There needs to be more support for people on lower incomes, according to one debt advice agency. They went on to say that “we need more people saving money and more help with loans. The government subsidises cash ISAs and we need responsible lending and to ensure people get the help they need when problems arise. Money and debt advice centres are struggling to keep up with the demand for debt advice with some people having to wait over two weeks for face to face advice in some parts of the country.

Debt is affecting not just low earners but a much broader group of people. Debt advice companies are now seeing not just low earners in unskilled jobs but many in ‘good’ jobs like management, teachers and police forces etc. falling into debt. With job restructuring, low wage rises and the increasing cost of living many people are being driven to the point where they are just managing and on the tipping point of acquiring debt levels that are unmanageable.

People feel embarrassed about asking for help, especially those in better jobs.  There has been criticism that they are living beyond their means in the first place but the reality is it only takes a small change in financial circumstances to push people into debt. Once caught in a spiral it can be difficult to get out. Many people delay getting advice as they feel there is a stigma attached but it is rarely a case of people spending irresponsibly, more a question of circumstances, when things change and emergencies happen. The effect of problem debt can be devastating. Stress levels increase and can have a detrimental effect on mental health and in turn causing other problems for family relationships and work prospects.

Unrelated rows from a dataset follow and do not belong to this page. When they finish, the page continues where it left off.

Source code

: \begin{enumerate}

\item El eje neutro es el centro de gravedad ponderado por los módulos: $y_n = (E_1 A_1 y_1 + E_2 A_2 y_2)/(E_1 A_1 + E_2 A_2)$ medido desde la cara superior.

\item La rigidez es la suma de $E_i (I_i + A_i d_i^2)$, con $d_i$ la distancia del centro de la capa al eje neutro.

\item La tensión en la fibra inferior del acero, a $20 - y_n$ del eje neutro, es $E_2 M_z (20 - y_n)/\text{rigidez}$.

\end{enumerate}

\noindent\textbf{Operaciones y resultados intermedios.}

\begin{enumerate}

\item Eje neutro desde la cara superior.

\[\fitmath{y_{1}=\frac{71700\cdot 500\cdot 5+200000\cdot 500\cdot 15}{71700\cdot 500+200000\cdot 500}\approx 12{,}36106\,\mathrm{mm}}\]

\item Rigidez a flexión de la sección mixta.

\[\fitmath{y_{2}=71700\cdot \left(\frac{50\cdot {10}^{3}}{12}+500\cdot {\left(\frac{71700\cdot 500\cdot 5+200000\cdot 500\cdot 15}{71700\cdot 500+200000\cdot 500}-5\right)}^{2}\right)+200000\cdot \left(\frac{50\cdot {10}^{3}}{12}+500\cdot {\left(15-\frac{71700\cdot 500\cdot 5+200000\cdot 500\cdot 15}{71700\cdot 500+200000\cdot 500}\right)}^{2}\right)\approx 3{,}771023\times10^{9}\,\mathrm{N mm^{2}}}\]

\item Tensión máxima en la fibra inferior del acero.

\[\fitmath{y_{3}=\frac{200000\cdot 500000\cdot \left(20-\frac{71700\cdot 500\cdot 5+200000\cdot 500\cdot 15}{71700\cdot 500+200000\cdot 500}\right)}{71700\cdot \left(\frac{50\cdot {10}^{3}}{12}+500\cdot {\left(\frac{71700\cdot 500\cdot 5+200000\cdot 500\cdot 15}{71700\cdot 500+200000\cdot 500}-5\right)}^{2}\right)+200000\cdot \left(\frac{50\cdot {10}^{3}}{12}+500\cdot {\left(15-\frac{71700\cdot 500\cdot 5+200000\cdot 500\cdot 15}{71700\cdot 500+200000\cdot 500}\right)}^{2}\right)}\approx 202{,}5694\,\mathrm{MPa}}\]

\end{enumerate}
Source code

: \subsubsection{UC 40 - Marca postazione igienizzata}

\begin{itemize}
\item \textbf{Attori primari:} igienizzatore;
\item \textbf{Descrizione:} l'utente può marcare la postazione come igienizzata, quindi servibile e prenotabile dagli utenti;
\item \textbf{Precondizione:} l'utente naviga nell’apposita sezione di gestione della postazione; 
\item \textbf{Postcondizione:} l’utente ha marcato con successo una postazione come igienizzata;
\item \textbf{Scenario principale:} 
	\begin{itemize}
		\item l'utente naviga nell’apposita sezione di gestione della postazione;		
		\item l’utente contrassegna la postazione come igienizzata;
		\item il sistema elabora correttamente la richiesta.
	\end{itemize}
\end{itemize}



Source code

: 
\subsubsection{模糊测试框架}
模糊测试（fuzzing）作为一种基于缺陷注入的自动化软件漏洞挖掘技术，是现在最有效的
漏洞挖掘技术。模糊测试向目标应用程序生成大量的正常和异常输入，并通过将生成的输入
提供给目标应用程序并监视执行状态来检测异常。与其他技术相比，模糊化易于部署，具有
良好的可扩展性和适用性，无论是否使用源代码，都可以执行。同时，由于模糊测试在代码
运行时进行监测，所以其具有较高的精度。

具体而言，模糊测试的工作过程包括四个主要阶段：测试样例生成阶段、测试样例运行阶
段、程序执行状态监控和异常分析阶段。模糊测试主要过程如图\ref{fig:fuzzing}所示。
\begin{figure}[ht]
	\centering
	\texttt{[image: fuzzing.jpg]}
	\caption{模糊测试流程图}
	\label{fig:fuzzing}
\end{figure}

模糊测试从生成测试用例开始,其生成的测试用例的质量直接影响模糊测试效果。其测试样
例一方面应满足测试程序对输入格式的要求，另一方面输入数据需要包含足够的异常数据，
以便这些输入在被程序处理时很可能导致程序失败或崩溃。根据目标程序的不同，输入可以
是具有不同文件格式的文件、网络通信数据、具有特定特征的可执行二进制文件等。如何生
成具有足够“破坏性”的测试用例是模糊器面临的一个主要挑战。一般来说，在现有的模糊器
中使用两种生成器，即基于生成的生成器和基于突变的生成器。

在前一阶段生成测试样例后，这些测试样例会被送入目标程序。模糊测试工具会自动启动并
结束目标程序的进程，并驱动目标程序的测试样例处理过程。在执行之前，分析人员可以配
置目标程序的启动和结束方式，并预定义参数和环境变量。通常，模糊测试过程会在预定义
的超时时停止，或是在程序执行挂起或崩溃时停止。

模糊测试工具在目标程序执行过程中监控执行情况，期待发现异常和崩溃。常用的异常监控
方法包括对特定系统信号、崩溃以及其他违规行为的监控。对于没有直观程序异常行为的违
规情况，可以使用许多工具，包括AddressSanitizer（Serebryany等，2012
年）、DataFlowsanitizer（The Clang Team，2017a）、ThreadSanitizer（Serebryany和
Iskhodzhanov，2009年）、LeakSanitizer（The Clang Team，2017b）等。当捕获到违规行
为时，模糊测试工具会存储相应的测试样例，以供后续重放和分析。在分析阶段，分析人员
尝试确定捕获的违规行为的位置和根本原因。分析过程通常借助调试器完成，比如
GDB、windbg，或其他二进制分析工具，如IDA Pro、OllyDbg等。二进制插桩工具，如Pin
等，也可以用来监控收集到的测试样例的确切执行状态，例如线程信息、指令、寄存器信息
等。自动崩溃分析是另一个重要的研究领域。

Some debt advice centres across the country have reported the problem is getting worse. “I think this is really going to hit the middles classes in the next five years or so. People think debt is bad now but I can only see it accelerating,” said one.

The Country is sinking deeper into red borrowing on loans overdrafts, credit cars and car finance and has accelerated since 2011. The overall debt which now stands at £1.5 trillion, including mortgages, equates to an average of £28,000 for everyone over the age of 16 in the UK and in the next two years this debt is expected to reach £2 trillion. It has also been reported that at least a quarter of adults with common credit products such as mortgages, bank loans and car loans could find it difficult to repay their debt if interest rates were to rise above one percentage point.

The number of individuals applying for insolvency jumped to the highest level in almost three years in the first three months of 2017, in a further sign of the mounting financial pressure facing UK households.

Personal insolvencies in England and Wales totalled 24,531 between January and March, up 6.7% on the previous quarter and 15.7% higher than the same period a year earlier. It was the highest number of individual cases since the second quarter of 2014, according to the Insolvency Service, which published the figures.

Joanna Elson, the chief executive of the Money Advice Trust, said the insolvency figures were concerning.

“Growing levels of household debt and extra pressure on budgets from inflation are a worry, and we expect this to translate into greater demand for free debt advice over the rest of 2017,” she said.

“We would urge anyone who is already struggling with their finances, or is concerned that they are only one bill away from falling behind, to seek free advice as early as possible.”

At 59%, individual voluntary arrangements accounted for the majority of personal insolvencies in the first quarter, while debt relief orders made up a further 25% and bankruptcies accounted for 16%.